To do
Only the lines below starting at the one that contains "和要找的 $x$；找到傳回位置，找不到傳回 \NIL。 兩個版本都" and ending at the one that contains "localized flash of" are to be reproduced, exactly and with both ends kept.

*** Opening Material for this task ***

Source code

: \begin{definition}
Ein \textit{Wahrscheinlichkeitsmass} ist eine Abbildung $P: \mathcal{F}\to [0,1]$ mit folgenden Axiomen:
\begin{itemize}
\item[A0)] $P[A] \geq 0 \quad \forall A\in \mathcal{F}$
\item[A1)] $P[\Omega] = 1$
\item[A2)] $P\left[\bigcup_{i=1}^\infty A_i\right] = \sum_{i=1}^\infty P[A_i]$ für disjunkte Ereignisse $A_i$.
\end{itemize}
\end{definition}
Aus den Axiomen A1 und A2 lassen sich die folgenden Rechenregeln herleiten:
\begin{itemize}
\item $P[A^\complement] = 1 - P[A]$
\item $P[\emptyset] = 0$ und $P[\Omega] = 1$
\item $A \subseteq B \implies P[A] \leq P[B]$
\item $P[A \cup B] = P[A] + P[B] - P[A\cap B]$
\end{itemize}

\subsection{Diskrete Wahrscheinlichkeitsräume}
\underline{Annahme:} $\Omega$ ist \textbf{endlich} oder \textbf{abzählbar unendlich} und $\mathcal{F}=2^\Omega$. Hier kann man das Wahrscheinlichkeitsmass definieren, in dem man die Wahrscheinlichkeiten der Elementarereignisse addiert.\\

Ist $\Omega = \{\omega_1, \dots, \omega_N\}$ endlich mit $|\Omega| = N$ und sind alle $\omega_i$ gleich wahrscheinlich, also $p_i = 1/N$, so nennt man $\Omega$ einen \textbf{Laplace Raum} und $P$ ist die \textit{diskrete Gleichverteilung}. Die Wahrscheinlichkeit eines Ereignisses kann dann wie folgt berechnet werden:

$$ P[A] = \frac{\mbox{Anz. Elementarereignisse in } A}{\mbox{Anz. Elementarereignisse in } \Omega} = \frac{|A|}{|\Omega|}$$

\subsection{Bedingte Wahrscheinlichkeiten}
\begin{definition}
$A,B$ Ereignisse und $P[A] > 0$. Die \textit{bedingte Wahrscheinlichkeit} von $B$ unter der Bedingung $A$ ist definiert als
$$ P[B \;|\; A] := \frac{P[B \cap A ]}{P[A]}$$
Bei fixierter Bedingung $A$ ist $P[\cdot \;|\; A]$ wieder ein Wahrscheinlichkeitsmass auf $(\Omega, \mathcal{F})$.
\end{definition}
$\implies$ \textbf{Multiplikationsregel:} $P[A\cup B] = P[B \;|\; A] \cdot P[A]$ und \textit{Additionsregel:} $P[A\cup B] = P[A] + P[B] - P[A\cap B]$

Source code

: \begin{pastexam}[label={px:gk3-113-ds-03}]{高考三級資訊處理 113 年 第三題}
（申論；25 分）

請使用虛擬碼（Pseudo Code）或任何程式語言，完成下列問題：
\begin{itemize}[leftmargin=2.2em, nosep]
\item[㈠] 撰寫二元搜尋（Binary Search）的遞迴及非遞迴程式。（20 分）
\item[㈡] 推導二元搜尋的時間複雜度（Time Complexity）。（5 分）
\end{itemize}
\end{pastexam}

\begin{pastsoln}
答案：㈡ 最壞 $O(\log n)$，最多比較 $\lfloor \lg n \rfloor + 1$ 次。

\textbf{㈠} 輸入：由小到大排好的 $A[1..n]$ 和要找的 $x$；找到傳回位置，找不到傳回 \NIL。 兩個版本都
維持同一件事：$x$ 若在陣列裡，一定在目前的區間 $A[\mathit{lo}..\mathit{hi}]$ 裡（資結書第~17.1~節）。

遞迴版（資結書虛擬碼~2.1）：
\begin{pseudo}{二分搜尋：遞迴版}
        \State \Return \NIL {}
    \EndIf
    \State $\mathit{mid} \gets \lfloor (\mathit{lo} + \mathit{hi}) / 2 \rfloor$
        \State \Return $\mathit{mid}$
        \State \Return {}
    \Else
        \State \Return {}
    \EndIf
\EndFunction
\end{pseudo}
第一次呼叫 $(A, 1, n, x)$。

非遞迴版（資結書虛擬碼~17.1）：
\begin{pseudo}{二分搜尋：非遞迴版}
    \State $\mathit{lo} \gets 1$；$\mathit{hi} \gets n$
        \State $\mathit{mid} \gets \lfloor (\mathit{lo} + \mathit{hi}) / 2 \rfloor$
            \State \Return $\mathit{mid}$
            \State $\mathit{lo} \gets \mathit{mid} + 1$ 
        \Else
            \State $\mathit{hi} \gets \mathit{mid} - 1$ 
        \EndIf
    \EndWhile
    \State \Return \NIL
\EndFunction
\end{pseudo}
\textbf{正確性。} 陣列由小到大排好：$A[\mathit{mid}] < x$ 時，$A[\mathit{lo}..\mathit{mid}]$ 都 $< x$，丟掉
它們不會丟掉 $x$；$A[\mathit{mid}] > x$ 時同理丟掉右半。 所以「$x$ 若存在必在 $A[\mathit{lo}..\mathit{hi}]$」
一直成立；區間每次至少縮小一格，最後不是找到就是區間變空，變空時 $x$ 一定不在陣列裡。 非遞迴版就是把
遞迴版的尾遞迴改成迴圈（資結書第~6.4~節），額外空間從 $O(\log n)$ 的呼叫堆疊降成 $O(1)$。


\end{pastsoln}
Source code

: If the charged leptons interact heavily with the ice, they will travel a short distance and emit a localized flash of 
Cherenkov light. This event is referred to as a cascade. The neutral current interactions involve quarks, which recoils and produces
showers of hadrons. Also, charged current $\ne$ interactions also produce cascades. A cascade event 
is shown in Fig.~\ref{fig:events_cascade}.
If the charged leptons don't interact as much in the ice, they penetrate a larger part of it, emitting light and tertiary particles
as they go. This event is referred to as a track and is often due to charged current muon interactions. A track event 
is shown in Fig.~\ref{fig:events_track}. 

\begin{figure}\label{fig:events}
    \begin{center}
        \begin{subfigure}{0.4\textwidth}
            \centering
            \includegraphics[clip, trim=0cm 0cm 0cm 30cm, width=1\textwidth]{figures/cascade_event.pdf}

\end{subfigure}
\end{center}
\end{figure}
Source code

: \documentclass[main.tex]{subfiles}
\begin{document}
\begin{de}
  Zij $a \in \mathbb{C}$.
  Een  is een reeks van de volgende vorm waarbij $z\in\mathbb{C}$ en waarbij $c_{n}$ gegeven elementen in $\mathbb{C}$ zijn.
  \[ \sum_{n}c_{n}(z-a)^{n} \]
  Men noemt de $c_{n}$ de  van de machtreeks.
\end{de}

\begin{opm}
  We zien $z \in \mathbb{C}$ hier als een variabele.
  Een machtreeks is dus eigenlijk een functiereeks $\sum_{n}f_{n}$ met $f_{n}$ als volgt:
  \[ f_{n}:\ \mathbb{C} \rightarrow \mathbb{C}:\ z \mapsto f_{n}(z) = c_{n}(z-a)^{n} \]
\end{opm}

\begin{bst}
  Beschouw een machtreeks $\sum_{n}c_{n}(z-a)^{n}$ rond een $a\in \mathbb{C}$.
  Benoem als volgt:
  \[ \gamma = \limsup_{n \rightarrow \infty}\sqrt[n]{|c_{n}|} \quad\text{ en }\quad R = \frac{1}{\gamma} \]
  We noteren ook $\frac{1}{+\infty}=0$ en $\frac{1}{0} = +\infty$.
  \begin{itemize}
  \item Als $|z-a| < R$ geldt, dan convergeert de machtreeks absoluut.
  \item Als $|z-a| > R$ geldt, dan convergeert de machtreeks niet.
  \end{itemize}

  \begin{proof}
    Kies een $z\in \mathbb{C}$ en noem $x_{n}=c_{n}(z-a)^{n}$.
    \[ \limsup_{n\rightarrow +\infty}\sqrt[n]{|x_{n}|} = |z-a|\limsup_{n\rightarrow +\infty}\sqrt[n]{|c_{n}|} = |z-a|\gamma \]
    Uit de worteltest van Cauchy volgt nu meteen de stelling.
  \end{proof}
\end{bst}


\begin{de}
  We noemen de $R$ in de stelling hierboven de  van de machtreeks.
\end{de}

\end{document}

*** Closing Material for this task ***

Response to this exercise
\textbf{㈠} 輸入：由小到大排好的 $A[1..n]$ 和要找的 $x$；找到傳回位置，找不到傳回 \NIL。 兩個版本都
維持同一件事：$x$ 若在陣列裡，一定在目前的區間 $A[\mathit{lo}..\mathit{hi}]$ 裡（資結書第~17.1~節）。

遞迴版（資結書虛擬碼~2.1）：
\begin{pseudo}{二分搜尋：遞迴版}
        \State \Return \NIL {}
    \EndIf
    \State $\mathit{mid} \gets \lfloor (\mathit{lo} + \mathit{hi}) / 2 \rfloor$
        \State \Return $\mathit{mid}$
        \State \Return {}
    \Else
        \State \Return {}
    \EndIf
\EndFunction
\end{pseudo}
第一次呼叫 $(A, 1, n, x)$。

非遞迴版（資結書虛擬碼~17.1）：
\begin{pseudo}{二分搜尋：非遞迴版}
    \State $\mathit{lo} \gets 1$；$\mathit{hi} \gets n$
        \State $\mathit{mid} \gets \lfloor (\mathit{lo} + \mathit{hi}) / 2 \rfloor$
            \State \Return $\mathit{mid}$
            \State $\mathit{lo} \gets \mathit{mid} + 1$ 
        \Else
            \State $\mathit{hi} \gets \mathit{mid} - 1$ 
        \EndIf
    \EndWhile
    \State \Return \NIL
\EndFunction
\end{pseudo}
\textbf{正確性。} 陣列由小到大排好：$A[\mathit{mid}] < x$ 時，$A[\mathit{lo}..\mathit{mid}]$ 都 $< x$，丟掉
它們不會丟掉 $x$；$A[\mathit{mid}] > x$ 時同理丟掉右半。 所以「$x$ 若存在必在 $A[\mathit{lo}..\mathit{hi}]$」
一直成立；區間每次至少縮小一格，最後不是找到就是區間變空，變空時 $x$ 一定不在陣列裡。 非遞迴版就是把
遞迴版的尾遞迴改成迴圈（資結書第~6.4~節），額外空間從 $O(\log n)$ 的呼叫堆疊降成 $O(1)$。


\end{pastsoln}
Source code

: If the charged leptons interact heavily with the ice, they will travel a short distance and emit a localized flash of 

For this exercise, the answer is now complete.